Key Technical Decisions

mitmproxy as a transparent relay: Handles TLS interception cleanly, skips static assets (images, CSS, JS, fonts) to reduce noise, and captures metadata useful for bypass detection (VPN, DNS-over-HTTPS, DNS-over-TLS)
Smart content extraction: Static sites use markdownify at roughly 1ms per page. JS-heavy SPAs use crawl4ai with stealth mode and anti-bot evasion. The worker picks the right method automatically based on visible text length in the raw HTML
Multi-provider evaluation: Every URL is classified by all active LLM configs simultaneously. This gives direct comparison data instead of testing one provider at a time
Valkey for caching, queuing, and pub/sub: Filter rules and URL classifications are cached so repeat visits are instant. The same Valkey instance handles the work queue and SSE pub/sub notifications
Human review for ground truth: Automated accuracy metrics are meaningless without a baseline. The human review page lets you mark each classification as correct or incorrect, and the system calculates precision, recall, and F1 scores from that data
Clean Architecture in .NET: Domain, Application, Infrastructure, and API layers are separated. The Python worker and mitmproxy addon are independent services communicating through Valkey and PostgreSQL
OpenTelemetry across all services: Traces propagate from the proxy through the Python worker to the .NET API with correlation IDs. Custom metrics track queue depth, extraction latency, classification cost, and token usage per provider

Observability

All telemetry (traces, metrics, logs) is shipped via OpenTelemetry to SigNoz.

Metric	Description
`awf.queue.processed`	URLs dequeued and processed
`awf.extraction.count`	Extraction attempts by method
`awf.extraction.latency`	Extraction latency in milliseconds
`awf.analysis.count`	LLM evaluations by provider
`awf.analysis.latency`	LLM inference latency in milliseconds
`awf.llm.cost_usd`	Cumulative LLM API cost
`awf.llm.token_usage`	Token usage per evaluation

Current Results

Early benchmarks show that local models (Ollama with smaller quantized models) are surprisingly competitive on clear-cut cases like explicit content and gambling sites. Where they fall behind is on ambiguous content that requires nuance, like distinguishing educational health content from adult material, or satire from actual hate speech.
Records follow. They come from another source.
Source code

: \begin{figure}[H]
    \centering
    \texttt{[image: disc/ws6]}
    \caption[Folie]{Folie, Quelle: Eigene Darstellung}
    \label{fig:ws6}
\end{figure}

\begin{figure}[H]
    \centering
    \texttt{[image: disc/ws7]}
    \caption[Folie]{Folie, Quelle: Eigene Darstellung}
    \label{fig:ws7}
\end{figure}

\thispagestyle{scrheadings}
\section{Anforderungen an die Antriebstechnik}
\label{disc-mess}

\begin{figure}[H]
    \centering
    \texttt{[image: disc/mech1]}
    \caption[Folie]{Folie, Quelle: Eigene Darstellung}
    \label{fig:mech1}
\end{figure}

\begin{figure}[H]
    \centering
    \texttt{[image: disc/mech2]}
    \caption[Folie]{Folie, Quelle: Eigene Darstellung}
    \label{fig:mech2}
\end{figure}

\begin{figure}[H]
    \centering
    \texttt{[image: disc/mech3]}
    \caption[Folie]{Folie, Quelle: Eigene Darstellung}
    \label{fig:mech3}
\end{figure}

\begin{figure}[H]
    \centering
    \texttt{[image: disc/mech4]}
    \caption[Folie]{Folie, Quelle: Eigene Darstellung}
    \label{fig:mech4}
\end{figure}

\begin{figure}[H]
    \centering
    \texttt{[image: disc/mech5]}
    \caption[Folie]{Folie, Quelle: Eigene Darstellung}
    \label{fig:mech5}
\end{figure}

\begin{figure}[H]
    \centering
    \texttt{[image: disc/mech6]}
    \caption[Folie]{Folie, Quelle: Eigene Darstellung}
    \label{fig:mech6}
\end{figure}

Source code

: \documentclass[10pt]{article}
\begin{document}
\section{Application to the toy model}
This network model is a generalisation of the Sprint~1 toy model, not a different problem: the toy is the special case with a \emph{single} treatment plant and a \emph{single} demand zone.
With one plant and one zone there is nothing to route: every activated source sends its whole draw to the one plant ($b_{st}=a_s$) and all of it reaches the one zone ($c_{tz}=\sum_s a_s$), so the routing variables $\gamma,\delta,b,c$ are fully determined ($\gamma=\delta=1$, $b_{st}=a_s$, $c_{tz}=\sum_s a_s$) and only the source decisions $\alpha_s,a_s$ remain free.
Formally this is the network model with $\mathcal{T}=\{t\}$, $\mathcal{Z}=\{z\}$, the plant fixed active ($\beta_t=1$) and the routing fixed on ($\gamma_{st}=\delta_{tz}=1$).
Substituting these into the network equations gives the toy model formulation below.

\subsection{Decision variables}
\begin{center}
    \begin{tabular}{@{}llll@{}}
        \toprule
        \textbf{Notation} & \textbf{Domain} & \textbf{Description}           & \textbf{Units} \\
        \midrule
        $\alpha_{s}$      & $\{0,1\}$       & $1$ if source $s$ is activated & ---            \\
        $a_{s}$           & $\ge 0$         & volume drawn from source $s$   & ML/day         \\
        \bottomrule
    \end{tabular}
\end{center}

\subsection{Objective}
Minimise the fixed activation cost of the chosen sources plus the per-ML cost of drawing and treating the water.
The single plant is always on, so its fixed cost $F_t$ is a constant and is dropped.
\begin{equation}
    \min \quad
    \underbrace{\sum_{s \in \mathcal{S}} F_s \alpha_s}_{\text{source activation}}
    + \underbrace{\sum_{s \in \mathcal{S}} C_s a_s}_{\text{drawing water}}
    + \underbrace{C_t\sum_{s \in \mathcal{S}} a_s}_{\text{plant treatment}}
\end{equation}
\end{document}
Cloud APIs handle these edge cases better but at a measurable cost per classification. The research dashboard tracks cumulative spend per provider, making it straightforward to calculate at what traffic volume the local approach becomes more cost-effective.
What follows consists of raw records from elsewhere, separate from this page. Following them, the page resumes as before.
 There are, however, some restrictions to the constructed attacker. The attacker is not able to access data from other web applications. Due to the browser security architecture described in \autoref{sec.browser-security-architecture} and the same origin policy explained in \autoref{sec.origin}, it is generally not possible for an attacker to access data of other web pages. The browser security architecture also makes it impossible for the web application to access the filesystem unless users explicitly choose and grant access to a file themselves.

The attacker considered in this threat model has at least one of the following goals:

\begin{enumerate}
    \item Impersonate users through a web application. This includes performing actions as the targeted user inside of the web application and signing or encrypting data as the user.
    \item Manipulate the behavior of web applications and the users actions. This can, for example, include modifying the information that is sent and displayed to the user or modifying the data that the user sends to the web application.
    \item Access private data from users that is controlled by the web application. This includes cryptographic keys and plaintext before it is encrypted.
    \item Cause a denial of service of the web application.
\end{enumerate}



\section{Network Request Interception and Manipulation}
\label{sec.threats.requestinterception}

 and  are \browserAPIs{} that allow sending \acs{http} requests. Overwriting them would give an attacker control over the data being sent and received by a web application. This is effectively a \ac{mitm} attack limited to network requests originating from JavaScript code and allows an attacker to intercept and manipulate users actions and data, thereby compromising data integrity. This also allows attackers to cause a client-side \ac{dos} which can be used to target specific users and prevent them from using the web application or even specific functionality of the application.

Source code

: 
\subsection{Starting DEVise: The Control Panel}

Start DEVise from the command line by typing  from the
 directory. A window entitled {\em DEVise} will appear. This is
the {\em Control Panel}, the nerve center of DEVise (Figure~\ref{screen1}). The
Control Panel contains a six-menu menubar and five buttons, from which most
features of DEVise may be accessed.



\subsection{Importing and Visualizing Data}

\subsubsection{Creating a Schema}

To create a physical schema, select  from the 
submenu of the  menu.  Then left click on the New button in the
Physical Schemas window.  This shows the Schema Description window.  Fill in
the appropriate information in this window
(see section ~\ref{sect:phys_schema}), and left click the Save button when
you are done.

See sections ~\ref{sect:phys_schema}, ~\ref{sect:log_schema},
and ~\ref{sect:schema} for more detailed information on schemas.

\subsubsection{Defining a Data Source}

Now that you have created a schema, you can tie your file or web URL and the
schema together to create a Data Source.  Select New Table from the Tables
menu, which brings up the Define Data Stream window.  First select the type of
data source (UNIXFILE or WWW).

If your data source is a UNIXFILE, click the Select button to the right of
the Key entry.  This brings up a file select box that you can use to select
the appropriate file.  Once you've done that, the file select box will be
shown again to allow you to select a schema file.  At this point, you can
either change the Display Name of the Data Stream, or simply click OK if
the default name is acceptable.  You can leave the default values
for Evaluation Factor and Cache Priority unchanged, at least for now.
The agreement rate between providers is a useful signal. When all three providers agree on a classification, they are almost always correct. Disagreement is a strong indicator that the content is ambiguous and might benefit from human review.

What I Learned

Building this system taught me that content classification is less about the AI model and more about the pipeline around it. The extraction quality matters as much as the model quality. A perfect classifier fed garbage input will produce garbage output. Getting clean, representative text from modern websites (SPAs, lazy-loaded content, anti-bot protections) turned out to be the harder engineering problem. The AI classification part, once you have clean input, is relatively straightforward regardless of whether you use a local or cloud model.